START Exercise material

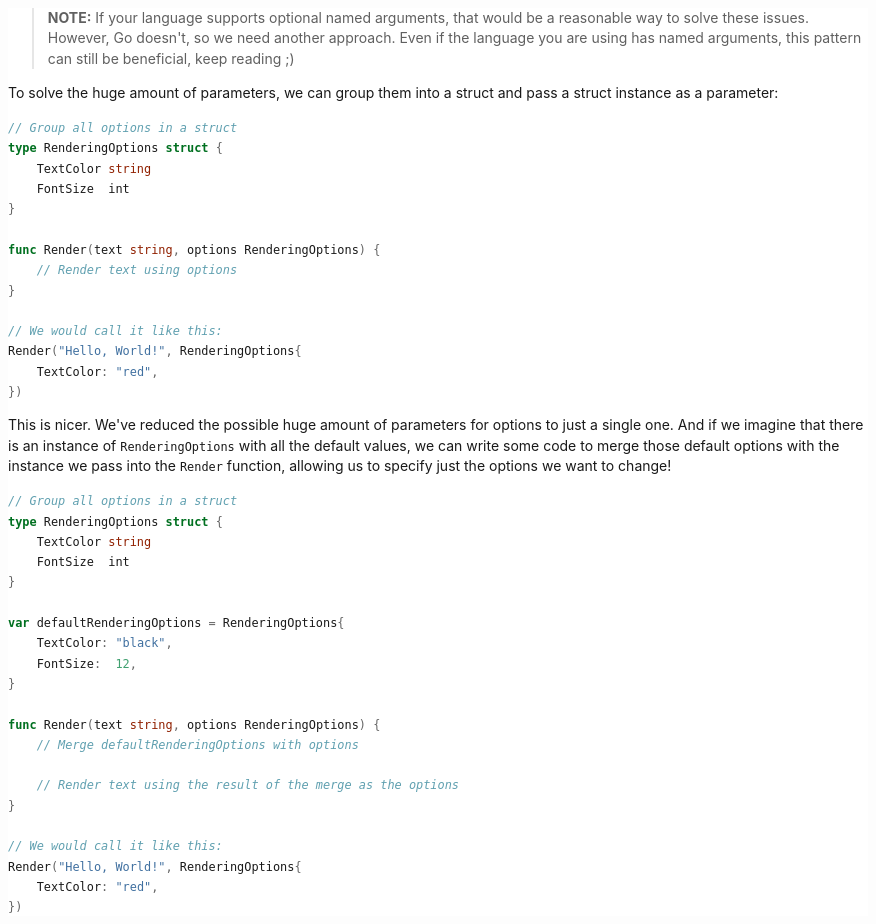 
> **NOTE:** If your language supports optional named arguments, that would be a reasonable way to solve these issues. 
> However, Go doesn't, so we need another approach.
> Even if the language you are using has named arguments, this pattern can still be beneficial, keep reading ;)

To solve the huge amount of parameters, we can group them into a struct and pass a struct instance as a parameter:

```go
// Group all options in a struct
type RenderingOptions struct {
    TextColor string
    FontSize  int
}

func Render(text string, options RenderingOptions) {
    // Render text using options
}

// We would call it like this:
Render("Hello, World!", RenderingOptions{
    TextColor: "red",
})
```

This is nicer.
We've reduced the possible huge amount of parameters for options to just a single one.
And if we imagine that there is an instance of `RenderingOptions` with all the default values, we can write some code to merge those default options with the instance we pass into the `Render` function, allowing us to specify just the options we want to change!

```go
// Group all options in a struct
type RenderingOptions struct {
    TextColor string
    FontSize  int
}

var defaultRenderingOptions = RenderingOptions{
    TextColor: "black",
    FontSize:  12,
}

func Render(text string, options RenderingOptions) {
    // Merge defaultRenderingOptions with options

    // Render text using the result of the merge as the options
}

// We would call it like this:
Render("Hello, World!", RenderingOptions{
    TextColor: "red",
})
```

END Exercise material
START Exercise material

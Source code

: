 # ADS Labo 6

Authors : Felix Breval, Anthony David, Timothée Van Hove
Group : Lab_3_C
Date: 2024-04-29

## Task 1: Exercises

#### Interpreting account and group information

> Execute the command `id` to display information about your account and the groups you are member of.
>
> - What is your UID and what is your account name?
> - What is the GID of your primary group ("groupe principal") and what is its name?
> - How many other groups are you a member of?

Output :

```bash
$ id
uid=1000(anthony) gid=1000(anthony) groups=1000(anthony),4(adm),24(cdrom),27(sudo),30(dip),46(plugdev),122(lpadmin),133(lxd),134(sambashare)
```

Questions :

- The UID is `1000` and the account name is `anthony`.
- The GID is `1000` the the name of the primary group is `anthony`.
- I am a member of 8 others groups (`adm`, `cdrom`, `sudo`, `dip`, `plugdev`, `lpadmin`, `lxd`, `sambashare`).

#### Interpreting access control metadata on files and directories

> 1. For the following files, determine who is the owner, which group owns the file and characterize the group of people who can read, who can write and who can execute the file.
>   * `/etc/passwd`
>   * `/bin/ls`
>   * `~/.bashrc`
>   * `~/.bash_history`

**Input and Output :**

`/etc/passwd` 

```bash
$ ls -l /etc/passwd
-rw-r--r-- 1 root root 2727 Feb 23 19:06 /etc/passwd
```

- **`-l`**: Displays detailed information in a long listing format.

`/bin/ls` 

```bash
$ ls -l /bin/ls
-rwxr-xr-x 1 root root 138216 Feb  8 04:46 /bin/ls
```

END Exercise material
START Exercise material

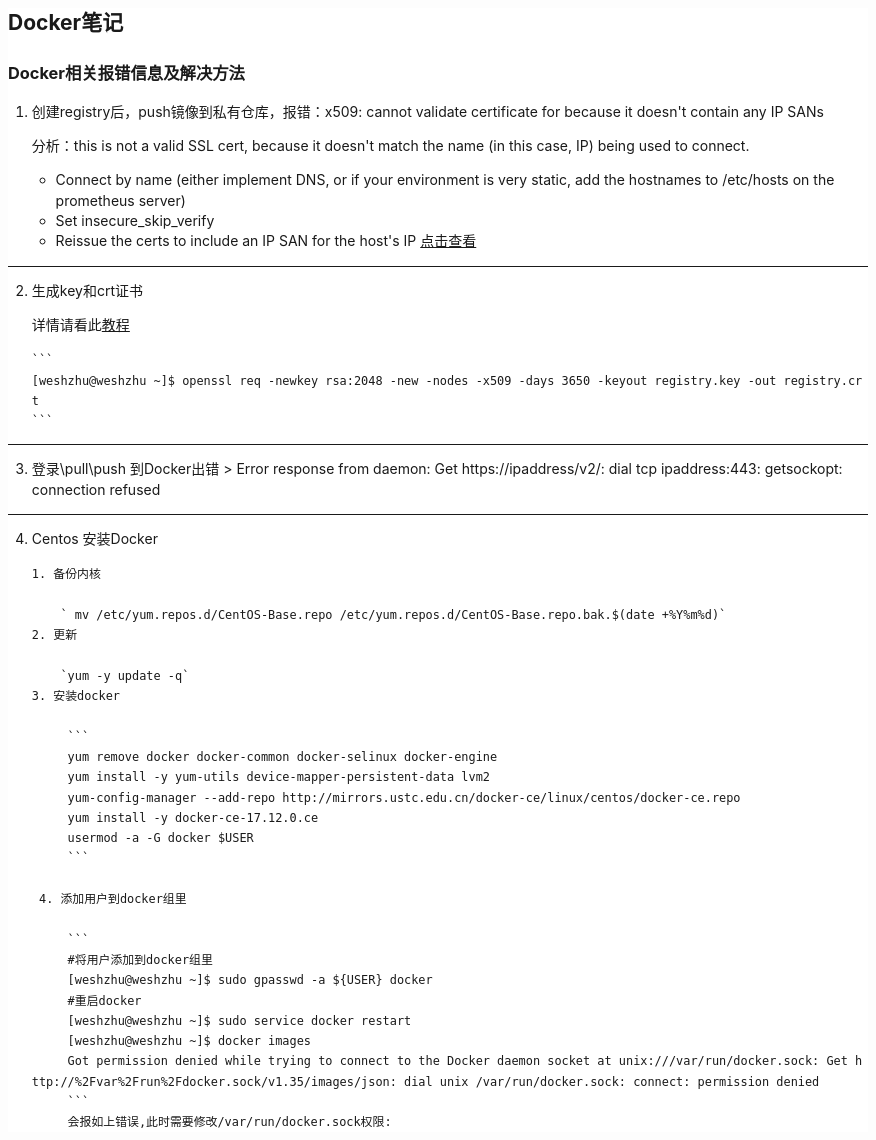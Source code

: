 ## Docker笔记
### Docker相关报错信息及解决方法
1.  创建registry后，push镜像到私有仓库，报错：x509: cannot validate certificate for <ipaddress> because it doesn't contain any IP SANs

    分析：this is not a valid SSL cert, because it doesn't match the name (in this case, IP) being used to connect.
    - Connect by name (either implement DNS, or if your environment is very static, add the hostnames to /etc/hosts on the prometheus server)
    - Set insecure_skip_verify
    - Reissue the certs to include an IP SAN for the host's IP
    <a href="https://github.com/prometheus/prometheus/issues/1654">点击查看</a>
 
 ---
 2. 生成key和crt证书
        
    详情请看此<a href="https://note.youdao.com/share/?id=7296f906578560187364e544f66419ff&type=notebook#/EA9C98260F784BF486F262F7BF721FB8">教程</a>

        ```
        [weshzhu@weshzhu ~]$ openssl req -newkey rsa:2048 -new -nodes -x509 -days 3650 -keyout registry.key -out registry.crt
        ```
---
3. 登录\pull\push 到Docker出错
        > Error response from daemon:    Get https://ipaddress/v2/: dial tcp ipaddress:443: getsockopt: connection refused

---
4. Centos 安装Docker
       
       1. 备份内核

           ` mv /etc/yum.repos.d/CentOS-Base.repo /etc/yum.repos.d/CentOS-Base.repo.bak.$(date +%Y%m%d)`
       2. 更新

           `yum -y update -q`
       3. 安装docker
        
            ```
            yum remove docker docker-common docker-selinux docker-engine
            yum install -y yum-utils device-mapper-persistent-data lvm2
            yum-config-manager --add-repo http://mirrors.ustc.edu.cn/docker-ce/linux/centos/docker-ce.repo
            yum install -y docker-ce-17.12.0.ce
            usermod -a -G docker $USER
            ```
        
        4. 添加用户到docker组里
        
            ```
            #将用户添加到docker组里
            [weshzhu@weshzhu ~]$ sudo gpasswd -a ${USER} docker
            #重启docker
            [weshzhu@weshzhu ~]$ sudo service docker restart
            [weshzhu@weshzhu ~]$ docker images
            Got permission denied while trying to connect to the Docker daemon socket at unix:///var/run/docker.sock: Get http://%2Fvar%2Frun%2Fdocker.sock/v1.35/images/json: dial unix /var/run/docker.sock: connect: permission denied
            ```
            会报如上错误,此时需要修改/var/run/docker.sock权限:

END Exercise material

- Work instructions
Whichever lines of the records above hold the word "href" should all be copied out.

- Task solution
    <a href="https://github.com/prometheus/prometheus/issues/1654">点击查看</a>
    详情请看此<a href="https://note.youdao.com/share/?id=7296f906578560187364e544f66419ff&type=notebook#/EA9C98260F784BF486F262F7BF721FB8">教程</a>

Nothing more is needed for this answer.